Please find the lines in the entries below that contain the word "Название", and copy each one.

============

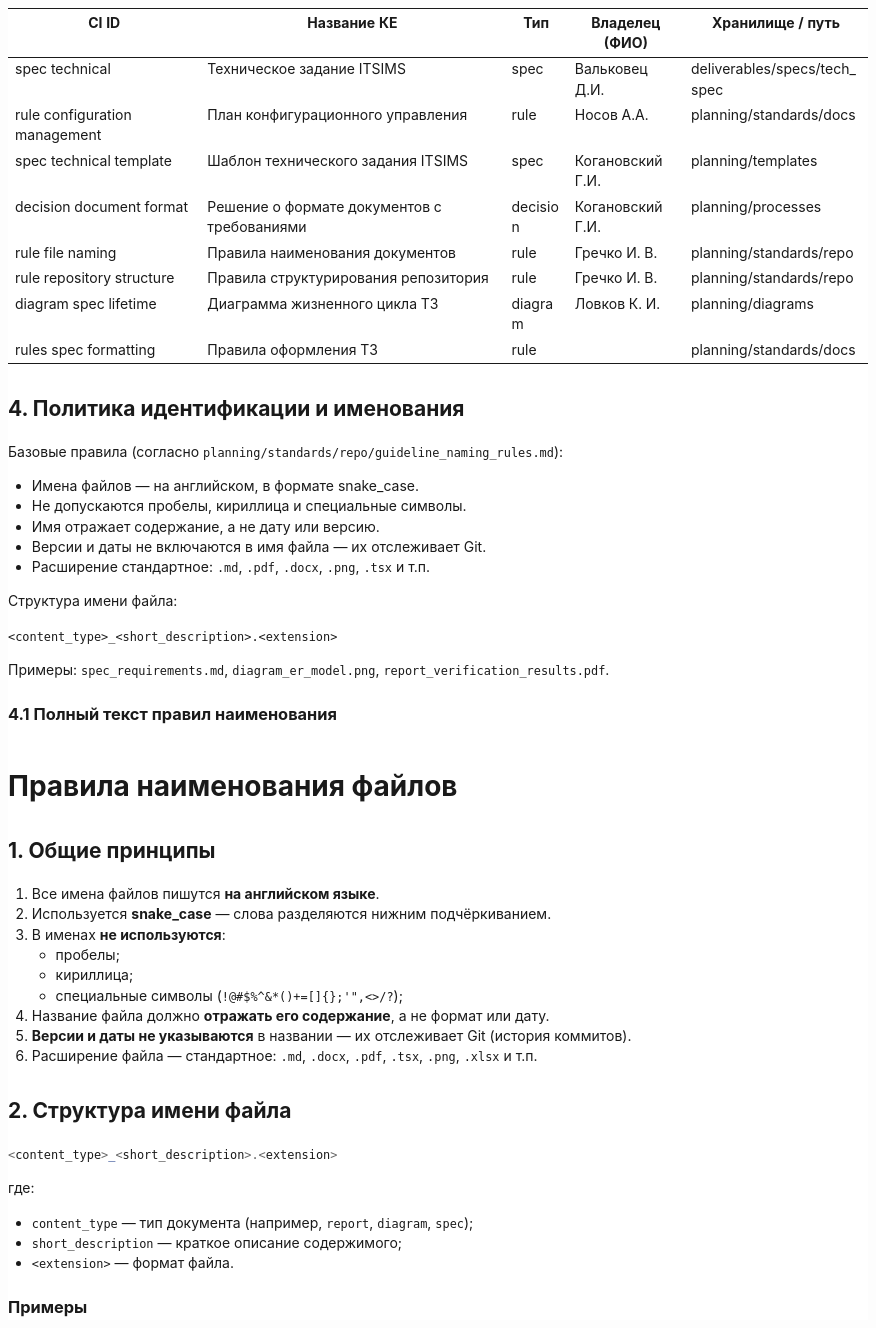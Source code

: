 | **CI ID**                     | **Название КЕ**                             | **Тип**  | **Владелец (ФИО)** | **Хранилище / путь**        |
| ----------------------------- | ------------------------------------------- | -------- | ------------------ | --------------------------- |
| spec technical                | Техническое задание ITSIMS                  | spec     | Вальковец Д.И.     | deliverables/specs/tech_spec |
| rule configuration management | План конфигурационного управления           | rule     | Носов А.А.         | planning/standards/docs     |
| spec technical template       | Шаблон технического задания ITSIMS          | spec     | Когановский Г.И.   | planning/templates          |
| decision document format      | Решение о формате документов с требованиями | decision | Когановский Г.И.   | planning/processes          |
| rule file naming              | Правила наименования документов             | rule     | Гречко И. В.       | planning/standards/repo     |
| rule repository structure     | Правила структурирования репозитория        | rule     | Гречко И. В.       | planning/standards/repo     |
| diagram spec lifetime         | Диаграмма жизненного цикла ТЗ               | diagram  | Ловков К. И.       | planning/diagrams           |
| rules spec formatting         | Правила оформления ТЗ                       | rule     |                    | planning/standards/docs     |

## 4\. Политика идентификации и именования

Базовые правила (согласно `planning/standards/repo/guideline_naming_rules.md`):

- Имена файлов — на английском, в формате snake_case.
- Не допускаются пробелы, кириллица и специальные символы.
- Имя отражает содержание, а не дату или версию.
- Версии и даты не включаются в имя файла — их отслеживает Git.
- Расширение стандартное: `.md`, `.pdf`, `.docx`, `.png`, `.tsx` и т.п.

Структура имени файла:

`<content_type>_<short_description>.<extension>`

Примеры: `spec_requirements.md`, `diagram_er_model.png`, `report_verification_results.pdf`.

### 4.1 Полный текст правил наименования

# Правила наименования файлов
## 1. Общие принципы
1. Все имена файлов пишутся **на английском языке**.
2. Используется **snake_case** — слова разделяются нижним подчёркиванием.
3. В именах **не используются**:
    - пробелы;
    - кириллица;
    - специальные символы (`!@#$%^&*()+=[]{};'",<>/?`);
4. Название файла должно **отражать его содержание**, а не формат или дату.
5. **Версии и даты не указываются** в названии — их отслеживает Git (история коммитов).
6. Расширение файла — стандартное: `.md`, `.docx`, `.pdf`, `.tsx`, `.png`, `.xlsx` и т.п.
## 2. Структура имени файла

```php
<content_type>_<short_description>.<extension>
```
где:
- `content_type` — тип документа (например, `report`, `diagram`, `spec`);
- `short_description` — краткое описание содержимого;
- `<extension>` — формат файла.
### Примеры
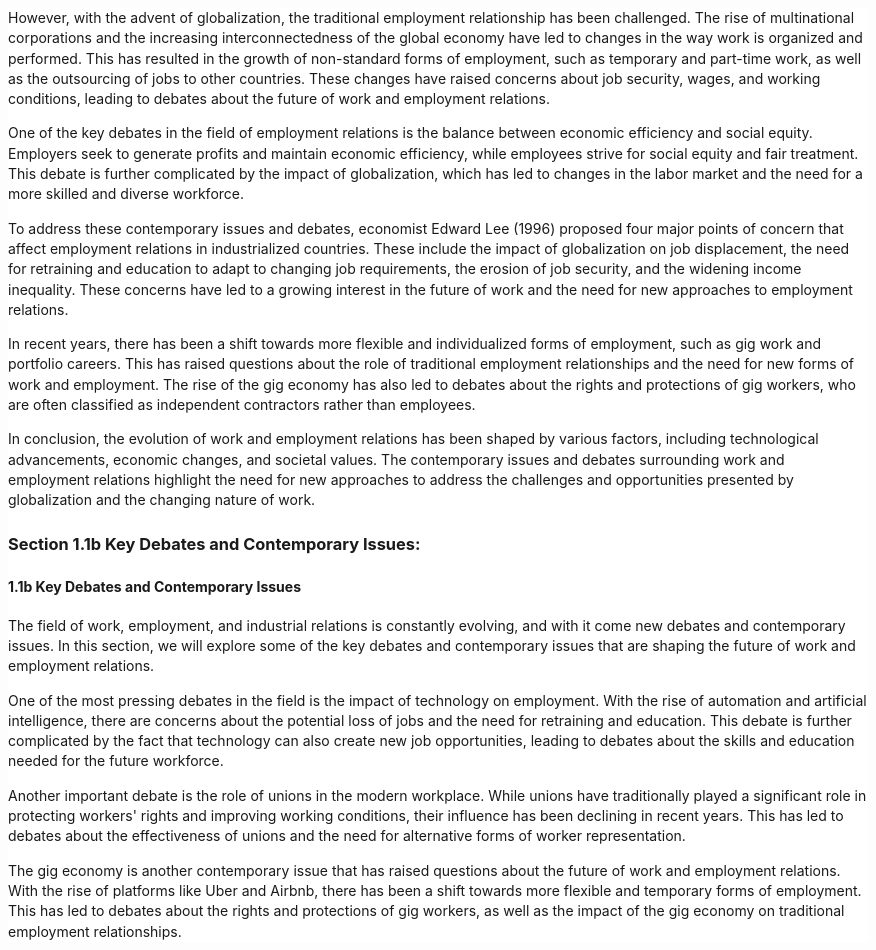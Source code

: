 However, with the advent of globalization, the traditional employment relationship has been challenged. The rise of multinational corporations and the increasing interconnectedness of the global economy have led to changes in the way work is organized and performed. This has resulted in the growth of non-standard forms of employment, such as temporary and part-time work, as well as the outsourcing of jobs to other countries. These changes have raised concerns about job security, wages, and working conditions, leading to debates about the future of work and employment relations.

One of the key debates in the field of employment relations is the balance between economic efficiency and social equity. Employers seek to generate profits and maintain economic efficiency, while employees strive for social equity and fair treatment. This debate is further complicated by the impact of globalization, which has led to changes in the labor market and the need for a more skilled and diverse workforce.

To address these contemporary issues and debates, economist Edward Lee (1996) proposed four major points of concern that affect employment relations in industrialized countries. These include the impact of globalization on job displacement, the need for retraining and education to adapt to changing job requirements, the erosion of job security, and the widening income inequality. These concerns have led to a growing interest in the future of work and the need for new approaches to employment relations.

In recent years, there has been a shift towards more flexible and individualized forms of employment, such as gig work and portfolio careers. This has raised questions about the role of traditional employment relationships and the need for new forms of work and employment. The rise of the gig economy has also led to debates about the rights and protections of gig workers, who are often classified as independent contractors rather than employees.

In conclusion, the evolution of work and employment relations has been shaped by various factors, including technological advancements, economic changes, and societal values. The contemporary issues and debates surrounding work and employment relations highlight the need for new approaches to address the challenges and opportunities presented by globalization and the changing nature of work. 





### Section 1.1b Key Debates and Contemporary Issues:

#### 1.1b Key Debates and Contemporary Issues

The field of work, employment, and industrial relations is constantly evolving, and with it come new debates and contemporary issues. In this section, we will explore some of the key debates and contemporary issues that are shaping the future of work and employment relations.

One of the most pressing debates in the field is the impact of technology on employment. With the rise of automation and artificial intelligence, there are concerns about the potential loss of jobs and the need for retraining and education. This debate is further complicated by the fact that technology can also create new job opportunities, leading to debates about the skills and education needed for the future workforce.

Another important debate is the role of unions in the modern workplace. While unions have traditionally played a significant role in protecting workers' rights and improving working conditions, their influence has been declining in recent years. This has led to debates about the effectiveness of unions and the need for alternative forms of worker representation.

The gig economy is another contemporary issue that has raised questions about the future of work and employment relations. With the rise of platforms like Uber and Airbnb, there has been a shift towards more flexible and temporary forms of employment. This has led to debates about the rights and protections of gig workers, as well as the impact of the gig economy on traditional employment relationships.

============

_Your solution_:
: | **CI ID**                     | **Название КЕ**                             | **Тип**  | **Владелец (ФИО)** | **Хранилище / путь**        |
4. Название файла должно **отражать его содержание**, а не формат или дату.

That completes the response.